If you consistently beat people like that, they will recognize you, and they can start to ctrl-k long before you get to that point. Once they realize that you are going to take your time, and crush them, and that they can't possibly win, they should ctrl-k. After a while, you will get them to ctrl-k 5-10 minutes into a match. You can also just ask people to leave. If you have total map control and more T3 mexes than the turtle, you can just type into chat "I have more T3 mexes than you. You should give up so we can play the next game." Try communicating with people. Be polite and don't try to bully people into quitting games where they still have a chance of winning.

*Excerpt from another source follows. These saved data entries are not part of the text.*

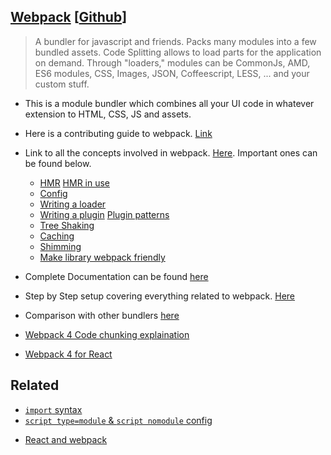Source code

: ## [Webpack](https://webpack.js.org) [[Github](https://github.com/webpack/webpack)]

> A bundler for javascript and friends. Packs many modules into a few bundled assets. Code Splitting allows to load parts for the application on demand. Through "loaders," modules can be CommonJs, AMD, ES6 modules, CSS, Images, JSON, Coffeescript, LESS, ... and your custom stuff.

- This is a module bundler which combines all your UI code in whatever extension to HTML, CSS, JS and assets.
- Here is a contributing guide to webpack. [Link](https://medium.com/webpack/contributors-guide/home)
- Link to all the concepts involved in webpack. [Here](https://webpack.js.org/concepts/). Important ones can be found below.

  - [HMR](https://webpack.js.org/concepts/hot-module-replacement/) [HMR in use](https://webpack.js.org/guides/hot-module-replacement/)
  - [Config](https://webpack.js.org/concepts/configuration/)
  - [Writing a loader](https://webpack.js.org/development/how-to-write-a-loader/)
  - [Writing a plugin](https://webpack.js.org/development/how-to-write-a-plugin/) [Plugin patterns](https://webpack.js.org/development/plugin-patterns/)
  - [Tree Shaking](https://webpack.js.org/guides/tree-shaking/)
  - [Caching](https://webpack.js.org/guides/caching/)
  - [Shimming](https://webpack.js.org/guides/shimming/)
  - [Make library webpack friendly](https://webpack.js.org/guides/author-libraries/)

- Complete Documentation can be found [here](https://webpack.js.org/configuration/)
- Step by Step setup covering everything related to webpack. [Here](https://webpack.js.org/guides/)
- Comparison with other bundlers [here](https://webpack.js.org/guides/comparison/)

- [Webpack 4 Code chunking explaination](https://medium.com/webpack/webpack-4-code-splitting-chunk-graph-and-the-splitchunks-optimization-be739a861366)
- [Webpack 4 for React](https://medium.freecodecamp.org/learn-webpack-for-react-a36d4cac5060)

## Related

- [`import` syntax](https://medium.com/faceyspacey/webpacks-import-will-soon-fetch-js-css-here-s-how-you-do-it-today-4eb5b4929852)
- [`script type=module` & `script nomodule` config](https://philipwalton.com/articles/deploying-es2015-code-in-production-today/)

* [React and webpack](https://www.youtube.com/watch?v=deyxI-6C2u4)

@SteelTalon I've watched a few of his replays and I think I'm starting to develop a similar obsession. I just watched an Open Palms that went for 1hr 40 before Derek conceded because he was tired. It was so strange to watch.

He's really very good at what he does. To start with I thought that it was almost a script he was running, there's such a planned and consistent approach to it. But he deals with threats quickly and efficiently, and in ways that suggests he's never read any theory of how to play FA, he just understands it incredibly well on his own terms. He's got this laser focus towards things that can hit hard from far away and he's very, very good at using them. At one point on the 1:40 Open Palms he deals with some mobile T3 arty shelling his shields by making a factory and spamming Lobos out of it. And it worked perfectly!

Have you got replays where he loses? I'd love to see a properly high-level player against him just to see if he can force them into his playstyle, but any replay of him losing would be interesting.

@Wainan said in Unusual tactic in 1v1 ladder games:

Have you got replays where he loses? I'd love to see a properly high-level player against him just to see if he can force them into his playstyle, but any replay of him losing would be interesting.

I just watched a few replays and wow this guy is an absolute legend! Somehow I never realised quite how crazy 800 games are.